[Ecn-sane] complexity question

Discussion of explicit congestion notification's impact on the Internet
 help / color / mirror / Atom feed

* [Ecn-sane] complexity question
@ 2019-08-26  4:28 Dave Taht
  2019-08-26 14:42 ` Luca Muscariello
  0 siblings, 1 reply; 4+ messages in thread
From: Dave Taht @ 2019-08-26  4:28 UTC (permalink / raw)
  To: Luca MUSCARIELLO, ECN-Sane

In my rant on nqb I misspoke on something, and I feel guilty (for the
accidental sophistry) and want to express it better next time.

https://mailarchive.ietf.org/arch/msg/tsvwg/hZGjm899t87YZl9JJUOWQq4KBsk

I said:

"Whether you have 1 queue or thousands in a fq'd system, the code is
the same as is the "complexity" for all intended
purposes."

But I'm wrong about the "complexity" part of that statement,
particularly if you are thinking about pure hardware. pie/codel are
O(1) for purely marked traffic. For dropping, well, it's easier to
reason about random drop probabilities and extrapolate out to some
number of loops to bound at some value (?) where you just give up and
deliver the packet, based on however much budget you have between
packets in the hw. (we have so much budget in the bql and wifi world
I've never cared) It's harder to reason about codel, but you can still
have a bounded loop if you want one.

fq_codel is selecting a queue to dequeue - so it's not O(1) for
finding that queue.  Selecting the right queue can take multiple loops
through the whole queue spaces, based on the quantum, and then on top
of that you have the drop decisionmaking,
so you have best case (1), worst case (?) and average/median, whatever....

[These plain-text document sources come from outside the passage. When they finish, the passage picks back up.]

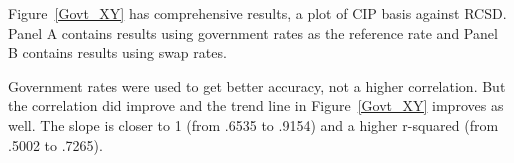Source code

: 

 





 


 

Figure~\ref{Govt_XY} has comprehensive results, a plot of CIP basis against RCSD.  Panel A contains results using government rates as the reference rate and Panel B contains results using swap rates.

Government rates were used to get better accuracy, not a higher correlation.  But the correlation did improve and the trend line in Figure~\ref{Govt_XY} improves as well.  The slope is closer to 1 (from .6535 to .9154) and a higher r-squared (from .5002 to .7265).



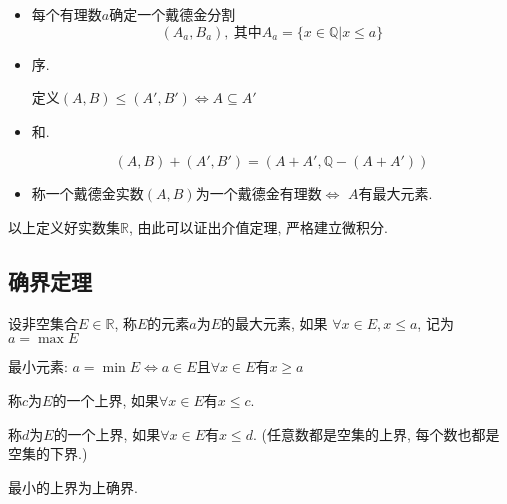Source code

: \begin{itemize}
    \item 每个有理数$a$确定一个戴德金分割
    \begin{equation}
      (A_a,B_a), \ \text{其中} A_a = \{x\in \mathbb{Q} | x \le a\}
    \end{equation}

    \item 序.

    定义$(A,B) \le  (A',B') \iff A \subseteq A'$
    
    \item 和.
    
    \begin{equation}
      (A,B) + (A',B') = (A+A', \mathbb{Q}-(A+A'))
    \end{equation}

    \item 称一个戴德金实数$(A,B)$为一个戴德金有理数$\iff$ $A$有最大元素.
\end{itemize}

以上定义好实数集$\mathbb{R}$, 由此可以证出介值定理, 严格建立微积分.

\subsection{确界定理}
\begin{definition}
    设非空集合$E\in \mathbb{R}$, 称$E$的元素$a$为$E$的最大元素, 如果
    $\forall x\in E, x\le a$, 记为 $a = \max E$

    最小元素:
    $a =\min E \iff a \in E \text{且} \forall x\in E \text{有} x\ge a$
\end{definition}

\begin{definition}
    称$c$为$E$的一个上界, 如果$\forall x\in E\text{有}x\le c$.

    称$d$为$E$的一个上界, 如果$\forall x\in E\text{有}x\le d$.
    (任意数都是空集的上界, 每个数也都是空集的下界.)

    最小的上界为上确界.
\end{definition}

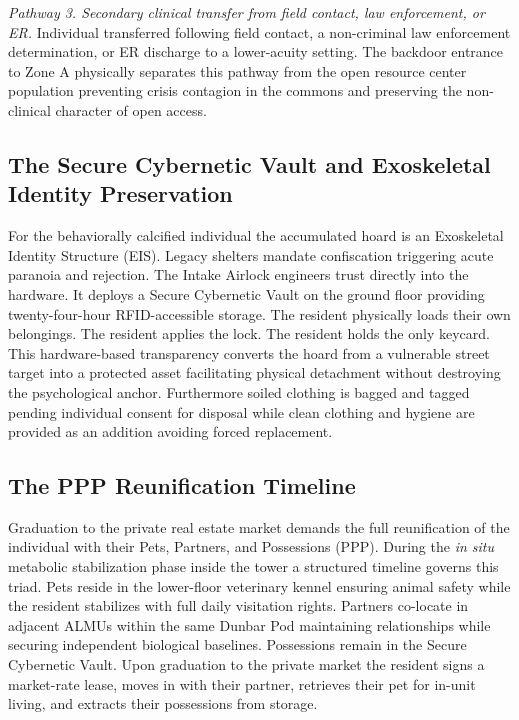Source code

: \documentclass[12pt, letterpaper]{article}
\begin{document}
\textit{Pathway 3. Secondary clinical transfer from field contact, law enforcement, or ER.} Individual transferred following field contact, a non-criminal law enforcement determination, or ER discharge to a lower-acuity setting. The backdoor entrance to Zone A physically separates this pathway from the open resource center population preventing crisis contagion in the commons and preserving the non-clinical character of open access.

\subsection{The Secure Cybernetic Vault and Exoskeletal Identity Preservation}

For the behaviorally calcified individual the accumulated hoard is an Exoskeletal Identity Structure (EIS). Legacy shelters mandate confiscation triggering acute paranoia and rejection. The Intake Airlock engineers trust directly into the hardware. It deploys a Secure Cybernetic Vault on the ground floor providing twenty-four-hour RFID-accessible storage. The resident physically loads their own belongings. The resident applies the lock. The resident holds the only keycard. This hardware-based transparency converts the hoard from a vulnerable street target into a protected asset facilitating physical detachment without destroying the psychological anchor. Furthermore soiled clothing is bagged and tagged pending individual consent for disposal while clean clothing and hygiene are provided as an addition avoiding forced replacement.

\subsection{The PPP Reunification Timeline}

Graduation to the private real estate market demands the full reunification of the individual with their Pets, Partners, and Possessions (PPP). During the \textit{in situ} metabolic stabilization phase inside the tower a structured timeline governs this triad. Pets reside in the lower-floor veterinary kennel ensuring animal safety while the resident stabilizes with full daily visitation rights. Partners co-locate in adjacent ALMUs within the same Dunbar Pod maintaining relationships while securing independent biological baselines. Possessions remain in the Secure Cybernetic Vault. Upon graduation to the private market the resident signs a market-rate lease, moves in with their partner, retrieves their pet for in-unit living, and extracts their possessions from storage.
\end{document}
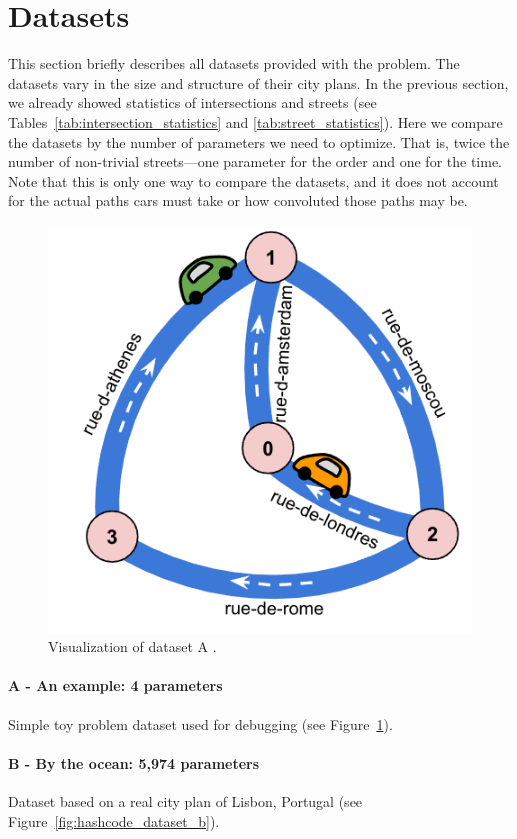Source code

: \section{Datasets} \label{sec:datasets}

This section briefly describes all datasets provided with the problem.
The datasets vary in the size and structure of their city plans.
In the previous section, we already showed statistics of intersections and streets (see Tables~\ref{tab:intersection_statistics} and \ref{tab:street_statistics}).
Here we compare the datasets by the number of parameters we need to optimize.
That is, twice the number of non-trivial streets---one parameter for the order and one for the time. Note that this is only one way to compare the datasets, and it does not account for the actual paths cars must take or how convoluted those paths may be.

\begin{figure}[h]
    \centering
    \includegraphics[width=.5\linewidth]{img/hashcode/figure5.png}
    \caption[Visualization of dataset A]{
        Visualization of dataset A \cite{google2023google}.
    }
    \label{fig:hashcode_dataset_a}
\end{figure}

\paragraph{A - An example: 4 parameters} Simple toy problem dataset used for debugging (see Figure~\ref{fig:hashcode_dataset_a}).

\paragraph{B - By the ocean: 5,974 parameters} Dataset based on a real city plan of Lisbon, Portugal (see Figure~\ref{fig:hashcode_dataset_b}).

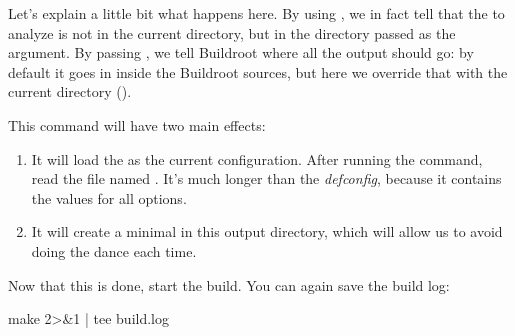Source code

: Let's explain a little bit what happens here. By using
, we in fact tell  that the
 to analyze is not in the current directory, but in the
directory passed as the  argument. By passing , we
tell Buildroot where all the output should go: by default it goes in
 inside the Buildroot sources, but here we override that
with the current directory ().

This command will have two main effects:

\begin{enumerate}

\item It will load the  as the current
  configuration. After running the command, read the file named
  . It's much longer than the {\em defconfig}, because
  it contains the values for all options.

\item It will create a minimal  in this output
  directory, which will allow us to avoid doing the  dance each time.

\end{enumerate}

Now that this is done, start the build. You can again save the build
log:

\begin{bashinput}
make 2>&1 | tee build.log
\end{bashinput}
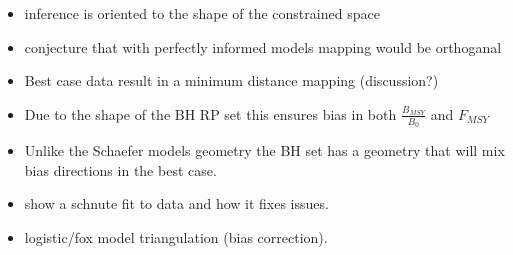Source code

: \documentclass[12pt]{article}
\begin{document}
\begin{itemize}
\item inference is oriented to the shape of the constrained space
\item conjecture that with perfectly informed models mapping would be orthoganal

\item Best case data result in a minimum distance mapping (discussion?)
\item Due to the shape of the BH RP set this ensures bias in both $\frac{B_{MSY}}{B_0}$ and $F_{MSY}$
\item Unlike the Schaefer models geometry the BH set has a geometry that will mix bias directions in the best case.

\item show a schnute fit to data and how it fixes issues.
\item logistic/fox model triangulation (bias correction).

\end{itemize}
\end{document}
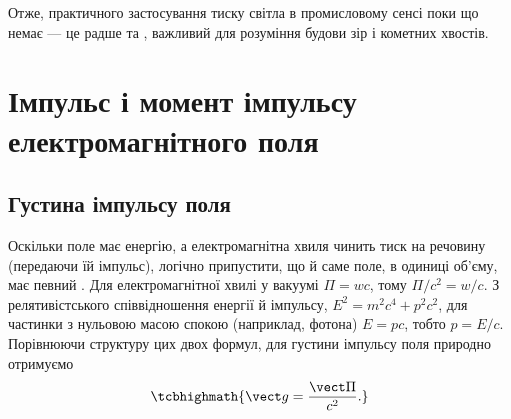 Отже, практичного застосування тиску світла в промисловому сенсі поки що немає ---
це радше  та , важливий для
розуміння будови зір і кометних хвостів.




\section{Імпульс і момент імпульсу електромагнітного поля}

\subsection*{Густина імпульсу поля}

Оскільки поле має енергію, а електромагнітна хвиля чинить тиск на речовину (передаючи їй імпульс), логічно припустити, що й саме поле, в одиниці
об'єму, має певний . Для електромагнітної хвилі у вакуумі $\Pi = wc$, тому $\Pi/c^2 = w/c$. З релятивістського співвідношення
енергії й імпульсу, $E^2 = m^2c^4+p^2c^2$, для частинки з нульовою масою спокою (наприклад, фотона) $E=pc$, тобто $p=E/c$. Порівнюючи
структуру цих двох формул, для густини імпульсу поля природно отримуємо
\begin{equation}\label{eq:MomentumDensityDef}
	\tcbhighmath{
		\vect g = \frac{\vect\Pi}{c^2}.
	}
\end{equation}

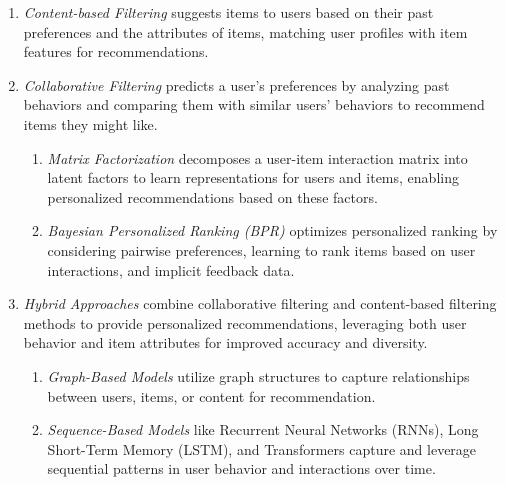 		\begin{enumerate}
			\item \textit{Content-based Filtering} suggests items to users based on their past preferences and the attributes of items, matching user profiles with item features for recommendations.
			\item \textit{Collaborative Filtering} predicts a user's preferences by analyzing past behaviors and comparing them with similar users' behaviors to recommend items they might like.
				\begin{enumerate}
					\item \textit{Matrix Factorization} decomposes a user-item interaction matrix into latent factors to learn representations for users and items, enabling personalized recommendations based on these factors.
					\item \textit{Bayesian Personalized Ranking (BPR)} optimizes personalized ranking by considering pairwise preferences, learning to rank items based on user interactions, and implicit feedback data.
				\end{enumerate}
			\item \textit{Hybrid Approaches} combine collaborative filtering and content-based filtering methods to provide personalized recommendations, leveraging both user behavior and item attributes for improved accuracy and diversity.
				\begin{enumerate}
					\item \textit{Graph-Based Models} utilize graph structures to capture relationships between users, items, or content for recommendation.
					\item \textit{Sequence-Based Models} like Recurrent Neural Networks (RNNs), Long Short-Term Memory (LSTM), and Transformers capture and leverage sequential patterns in user behavior and interactions over time.
				\end{enumerate}
		\end{enumerate}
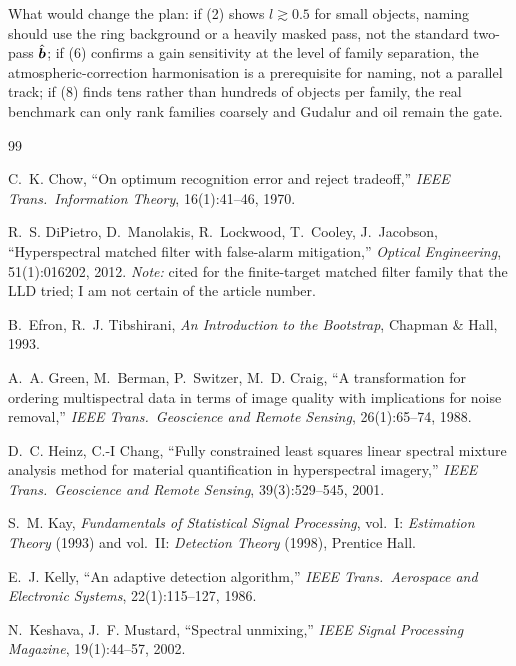 \documentclass[11pt,a4paper]{article}
\theoremstyle{plain}
\theoremstyle{definition}
\theoremstyle{remark}
\newcommand{\bh}{\hat{\B{b}}}
\begin{document}
What would change the plan: if (2) shows $l\gtrsim0.5$ for small objects, naming should use the ring background or a
heavily masked pass, not the standard two-pass $\bh$; if (6) confirms a gain sensitivity at the level of family separation, the
atmospheric-correction harmonisation is a prerequisite for naming, not a parallel track; if (8) finds tens rather than hundreds of
objects per family, the real benchmark can only rank families coarsely and Gudalur and oil remain the gate.

\begin{thebibliography}{99}\small

 C.~K. Chow, ``On optimum recognition error and reject tradeoff,'' \emph{IEEE Trans.\ Information Theory},
16(1):41--46, 1970.

 R.~S. DiPietro, D.~Manolakis, R.~Lockwood, T.~Cooley, J.~Jacobson, ``Hyperspectral matched filter with false-alarm
mitigation,'' \emph{Optical Engineering}, 51(1):016202, 2012. \emph{Note:} cited for the finite-target matched filter family that the
LLD tried; I am not certain of the article number.

 B.~Efron, R.~J. Tibshirani, \emph{An Introduction to the Bootstrap}, Chapman \& Hall, 1993.

 A.~A. Green, M.~Berman, P.~Switzer, M.~D. Craig, ``A transformation for ordering multispectral data in terms of image
quality with implications for noise removal,'' \emph{IEEE Trans.\ Geoscience and Remote Sensing}, 26(1):65--74, 1988.

 D.~C. Heinz, C.-I Chang, ``Fully constrained least squares linear spectral mixture analysis method for material
quantification in hyperspectral imagery,'' \emph{IEEE Trans.\ Geoscience and Remote Sensing}, 39(3):529--545, 2001.

 S.~M. Kay, \emph{Fundamentals of Statistical Signal Processing}, vol.~I: \emph{Estimation Theory} (1993) and vol.~II:
\emph{Detection Theory} (1998), Prentice Hall.

 E.~J. Kelly, ``An adaptive detection algorithm,'' \emph{IEEE Trans.\ Aerospace and Electronic Systems}, 22(1):115--127, 1986.

 N.~Keshava, J.~F. Mustard, ``Spectral unmixing,'' \emph{IEEE Signal Processing Magazine}, 19(1):44--57, 2002.


\end{thebibliography}
\end{document}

So if you wanted to put a bound on it (say, you were writing in ebpf
or the hw) "for the time spent finding a packet to deliver",
how would you calculate a good time to give up in any of these cases
(pie, codel, fq_codel, pick another fq algo...), and just deliver a
packet.

(my gut says 6-11 loops btw and it's not tellling me why)

But if you bounded the loop seeking the right queue what would happen?

But if you bounded the loop, as to giving up on the drop decision what
would happen?

This is giving me flashbacks to "the benefit of drop tail" back in 2012-2014.

-- 

Dave Täht
CTO, TekLibre, LLC
http://www.teklibre.com
Tel: 1-831-205-9740

^ permalink raw reply	[flat|nested] 4+ messages in thread

* Re: [Ecn-sane] complexity question
  2019-08-26  4:28 [Ecn-sane] complexity question Dave Taht
@ 2019-08-26 14:42 ` Luca Muscariello
  2019-08-28  2:57   ` Dave Taht
  0 siblings, 1 reply; 4+ messages in thread
From: Luca Muscariello @ 2019-08-26 14:42 UTC (permalink / raw)
  To: Dave Taht; +Cc: ECN-Sane

[-- Attachment #1: Type: text/plain, Size: 3583 bytes --]

We could reliably say that most of the cost comes from DRR.

FQ based on virtual times, such as start time, would cost O(log N) where N
is the number of packets in the queuing system.
DRR as designed by Varghese provided a good approximation with O(1) cost.
So you're not wrong Dave
at least for DRR. But I don't see any other cost to add to the check list.
Of course every algorithm can come with a different constant in terms of
cost but that is really implementation dependent.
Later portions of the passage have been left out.